### WHAT NEEDS TO BE DONE
Every record below should be repeated exactly. Omit the pictures.

### AVAILABLE DATA
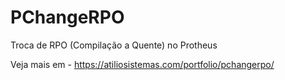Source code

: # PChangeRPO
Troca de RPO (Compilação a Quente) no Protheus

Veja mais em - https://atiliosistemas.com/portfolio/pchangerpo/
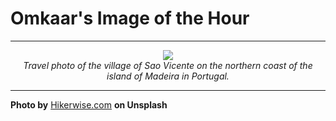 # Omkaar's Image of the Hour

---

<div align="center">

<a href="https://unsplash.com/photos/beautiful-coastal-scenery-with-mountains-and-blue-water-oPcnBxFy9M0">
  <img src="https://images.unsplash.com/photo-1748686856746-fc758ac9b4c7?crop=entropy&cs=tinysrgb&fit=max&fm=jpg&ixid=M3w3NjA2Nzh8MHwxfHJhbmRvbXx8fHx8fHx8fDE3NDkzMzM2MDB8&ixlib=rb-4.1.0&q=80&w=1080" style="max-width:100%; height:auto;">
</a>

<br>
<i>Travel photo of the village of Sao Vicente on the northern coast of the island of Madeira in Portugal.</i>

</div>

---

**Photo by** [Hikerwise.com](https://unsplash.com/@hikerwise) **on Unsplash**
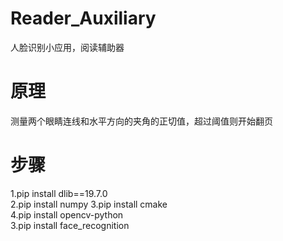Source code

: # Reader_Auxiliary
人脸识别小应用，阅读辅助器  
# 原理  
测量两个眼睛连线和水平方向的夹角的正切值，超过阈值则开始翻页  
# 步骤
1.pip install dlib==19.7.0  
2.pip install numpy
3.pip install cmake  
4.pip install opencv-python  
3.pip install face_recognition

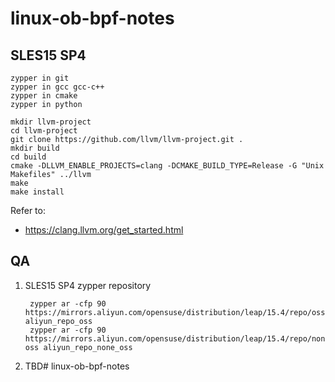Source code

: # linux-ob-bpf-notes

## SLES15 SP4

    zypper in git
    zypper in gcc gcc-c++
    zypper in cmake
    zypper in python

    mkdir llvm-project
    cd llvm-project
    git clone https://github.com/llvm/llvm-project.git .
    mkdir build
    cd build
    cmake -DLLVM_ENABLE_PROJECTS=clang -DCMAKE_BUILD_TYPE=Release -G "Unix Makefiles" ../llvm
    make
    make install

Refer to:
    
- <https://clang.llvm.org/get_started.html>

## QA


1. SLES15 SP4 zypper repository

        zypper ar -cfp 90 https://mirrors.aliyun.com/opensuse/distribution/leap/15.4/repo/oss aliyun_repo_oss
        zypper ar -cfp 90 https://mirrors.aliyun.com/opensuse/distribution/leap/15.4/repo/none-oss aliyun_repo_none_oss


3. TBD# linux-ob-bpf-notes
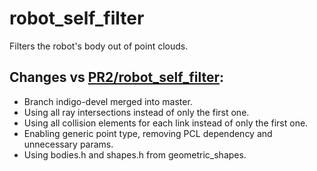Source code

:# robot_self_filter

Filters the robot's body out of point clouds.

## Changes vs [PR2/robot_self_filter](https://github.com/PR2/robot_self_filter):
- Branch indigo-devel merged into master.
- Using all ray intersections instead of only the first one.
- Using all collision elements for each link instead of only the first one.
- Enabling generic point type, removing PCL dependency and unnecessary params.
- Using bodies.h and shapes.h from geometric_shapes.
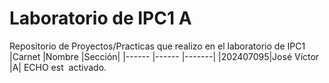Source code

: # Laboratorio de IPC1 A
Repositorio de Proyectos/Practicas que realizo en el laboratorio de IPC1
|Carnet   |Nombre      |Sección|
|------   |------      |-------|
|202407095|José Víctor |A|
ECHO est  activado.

### SOLUTION TO THE EXERCISE
Source code

: # PChangeRPO
Troca de RPO (Compilação a Quente) no Protheus

Veja mais em - https://atiliosistemas.com/portfolio/pchangerpo/
 # Omkaar's Image of the Hour

---

<div align="center">

<a href="https://unsplash.com/photos/beautiful-coastal-scenery-with-mountains-and-blue-water-oPcnBxFy9M0">
  <img src="https://images.unsplash.com/photo-1748686856746-fc758ac9b4c7?crop=entropy&cs=tinysrgb&fit=max&fm=jpg&ixid=M3w3NjA2Nzh8MHwxfHJhbmRvbXx8fHx8fHx8fDE3NDkzMzM2MDB8&ixlib=rb-4.1.0&q=80&w=1080" style="max-width:100%; height:auto;">
</a>

<br>
<i>Travel photo of the village of Sao Vicente on the northern coast of the island of Madeira in Portugal.</i>

</div>

---

**Photo by** [Hikerwise.com](https://unsplash.com/@hikerwise) **on Unsplash**
Source code

: # Reader_Auxiliary
人脸识别小应用，阅读辅助器  
# 原理  
测量两个眼睛连线和水平方向的夹角的正切值，超过阈值则开始翻页  
# 步骤
1.pip install dlib==19.7.0  
2.pip install numpy
3.pip install cmake  
4.pip install opencv-python  
3.pip install face_recognition

Source code

: # linux-ob-bpf-notes

## SLES15 SP4

    zypper in git
    zypper in gcc gcc-c++
    zypper in cmake
    zypper in python

    mkdir llvm-project
    cd llvm-project
    git clone https://github.com/llvm/llvm-project.git .
    mkdir build
    cd build
    cmake -DLLVM_ENABLE_PROJECTS=clang -DCMAKE_BUILD_TYPE=Release -G "Unix Makefiles" ../llvm
    make
    make install

Refer to:
    
- <https://clang.llvm.org/get_started.html>

## QA


1. SLES15 SP4 zypper repository

        zypper ar -cfp 90 https://mirrors.aliyun.com/opensuse/distribution/leap/15.4/repo/oss aliyun_repo_oss
        zypper ar -cfp 90 https://mirrors.aliyun.com/opensuse/distribution/leap/15.4/repo/none-oss aliyun_repo_none_oss


3. TBD# linux-ob-bpf-notes
Source code

:# robot_self_filter

Filters the robot's body out of point clouds.

## Changes vs [PR2/robot_self_filter](https://github.com/PR2/robot_self_filter):
- Branch indigo-devel merged into master.
- Using all ray intersections instead of only the first one.
- Using all collision elements for each link instead of only the first one.
- Enabling generic point type, removing PCL dependency and unnecessary params.
- Using bodies.h and shapes.h from geometric_shapes.
Source code

: # Laboratorio de IPC1 A
Repositorio de Proyectos/Practicas que realizo en el laboratorio de IPC1
|Carnet   |Nombre      |Sección|
|------   |------      |-------|
|202407095|José Víctor |A|
ECHO est  activado.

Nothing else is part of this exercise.